Como gerar um token de acesso para sistema (nova versão)

Esta página documenta a nova versão da autorização entre sistemas do Acesso Cidadão.

Para integrações legadas, mantenha a documentação antiga baseada em https://acessocidadao.es.gov.br/is/....

Visão geral

Na nova versão do Acesso Cidadão, os tokens de client credentials devem ser obtidos a partir do discovery document abaixo:

https://token.acessocidadao.es.gov.br/.well-known/openid-configuration

A partir dele, o endpoint de emissão de token é:

https://token.acessocidadao.es.gov.br/connect/token

Esse fluxo deve ser usado quando um sistema precisa chamar uma API protegida em nome do próprio sistema, sem contexto de usuário autenticado.

O que mudou na nova versão

• O endpoint de emissão de token passou a ser publicado no domínio token.acessocidadao.es.gov.br.
• O token continua sendo um JWT e deve ser tratado como credencial de acesso temporária.
• Não se deve mais confiar em prefixo de scope para identificar a API de destino.
• Na nova versão, a API protegida deve validar sempre o campo aud do token, pois scopes podem se repetir entre sistemas diferentes.

Discovery document

Antes de implementar a integração, consulte sempre o discovery document do provedor:

https://token.acessocidadao.es.gov.br/.well-known/openid-configuration

Esse documento publica, entre outras informações:

• issuer
• jwks_uri
• token_endpoint
• grant_types_supported

Requisição para obtenção do token

Para obter o token de acesso de sistema, faça uma requisição POST para:

https://token.acessocidadao.es.gov.br/connect/token

Header

Content-Type: application/x-www-form-urlencoded
Authorization: Basic BASE64(CLIENT_ID:CLIENT_SECRET)

Recomenda-se usar autenticação do cliente via header Authorization: Basic, conforme padrão OAuth 2.0.

Body

Parâmetro	Obrigatório	Descrição
grant_type	Sim	Deve ser client_credentials.
scope	Sim	Um ou mais scopes autorizados para a aplicação cliente.

Exemplo HTTP

POST /connect/token HTTP/1.1
Host: token.acessocidadao.es.gov.br
Authorization: Basic BASE64(CLIENT_ID:CLIENT_SECRET)
Content-Type: application/x-www-form-urlencoded

grant_type=client_credentials&scope=api.read api.write

Exemplo cURL

curl --request POST 'https://token.acessocidadao.es.gov.br/connect/token' \
  --header 'Authorization: Basic BASE64(CLIENT_ID:CLIENT_SECRET)' \
  --header 'Content-Type: application/x-www-form-urlencoded' \
  --data-urlencode 'grant_type=client_credentials' \
  --data-urlencode 'scope=api.read api.write'

Resposta esperada

Em caso de sucesso, o serviço retorna um JSON semelhante ao abaixo:

{
  "access_token": "<jwt>",
  "token_type": "Bearer",
  "expires_in": 3600
}

Uso do token

De posse do access_token, a aplicação cliente pode chamar a API protegida usando o header abaixo:

Authorization: Bearer <access_token>

Validação na API protegida

Na nova versão, a API protegida deve validar:

• assinatura do token;
• expiração;
• issuer;
• aud;
• scopes exigidos pela operação.

Importante

O campo scope não substitui a validação de aud.

No modelo antigo, alguns cenários dependiam de prefixos fixos nos scopes para separar tokens de sistemas diferentes.
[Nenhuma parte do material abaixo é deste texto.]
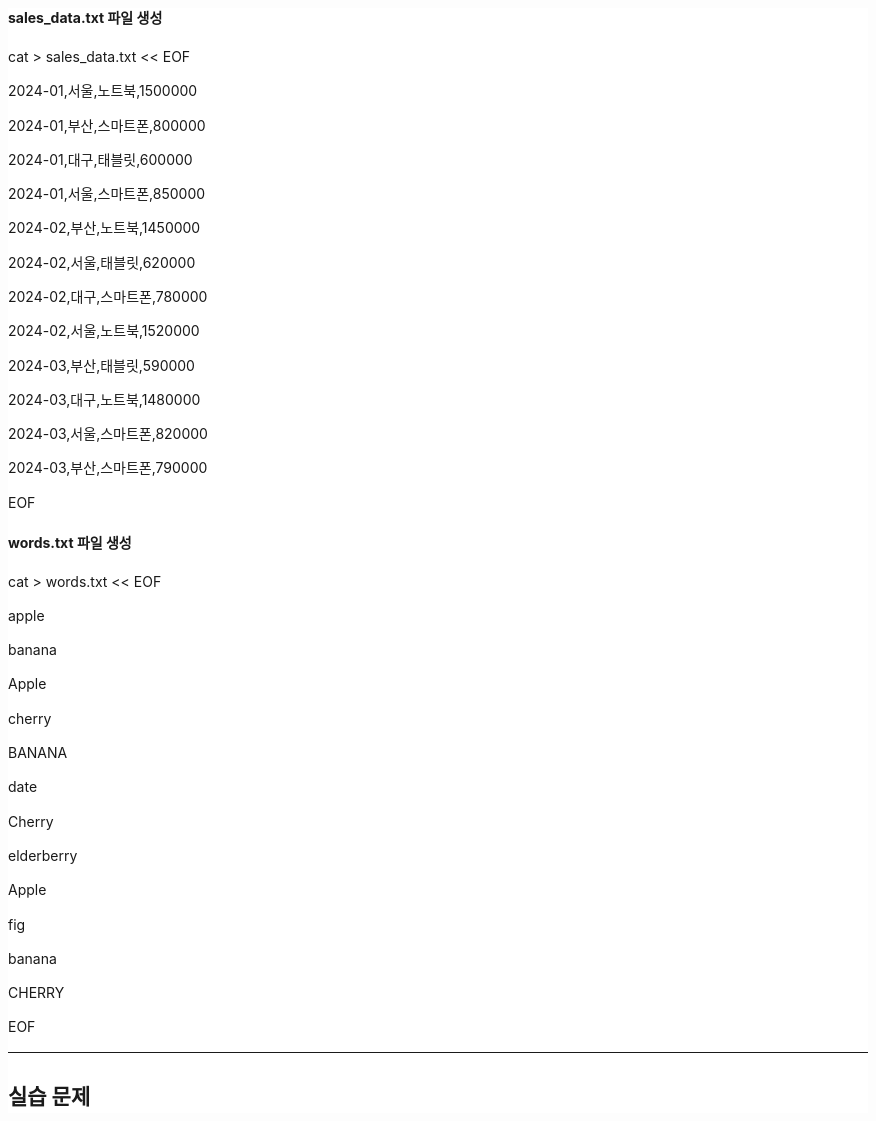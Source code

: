 #### **sales\_data.txt 파일 생성**

cat \> sales\_data.txt \<\< EOF

2024-01,서울,노트북,1500000

2024-01,부산,스마트폰,800000

2024-01,대구,태블릿,600000

2024-01,서울,스마트폰,850000

2024-02,부산,노트북,1450000

2024-02,서울,태블릿,620000

2024-02,대구,스마트폰,780000

2024-02,서울,노트북,1520000

2024-03,부산,태블릿,590000

2024-03,대구,노트북,1480000

2024-03,서울,스마트폰,820000

2024-03,부산,스마트폰,790000

EOF

#### **words.txt 파일 생성**

cat \> words.txt \<\< EOF

apple

banana

Apple

cherry

BANANA

date

Cherry

elderberry

Apple

fig

banana

CHERRY

EOF

---

## **실습 문제**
Esse comportamento não deve mais ser usado como barreira principal de segurança.

Na nova versão:

• scopes podem ter nomes iguais em APIs diferentes;
• a identificação correta da API destinatária está no campo aud;
• cada API deve validar se o token foi emitido para ela.

Boas práticas

• Nunca grave client_secret no código-fonte.
• Use HTTPS em toda a comunicação.
• Gere novo token quando ele expirar; não reutilize tokens antigos.
• Solicite apenas os scopes realmente necessários.
• Em caso de falha, verifique primeiro se a aplicação está cadastrada com os scopes corretos e se a API está validando o aud esperado.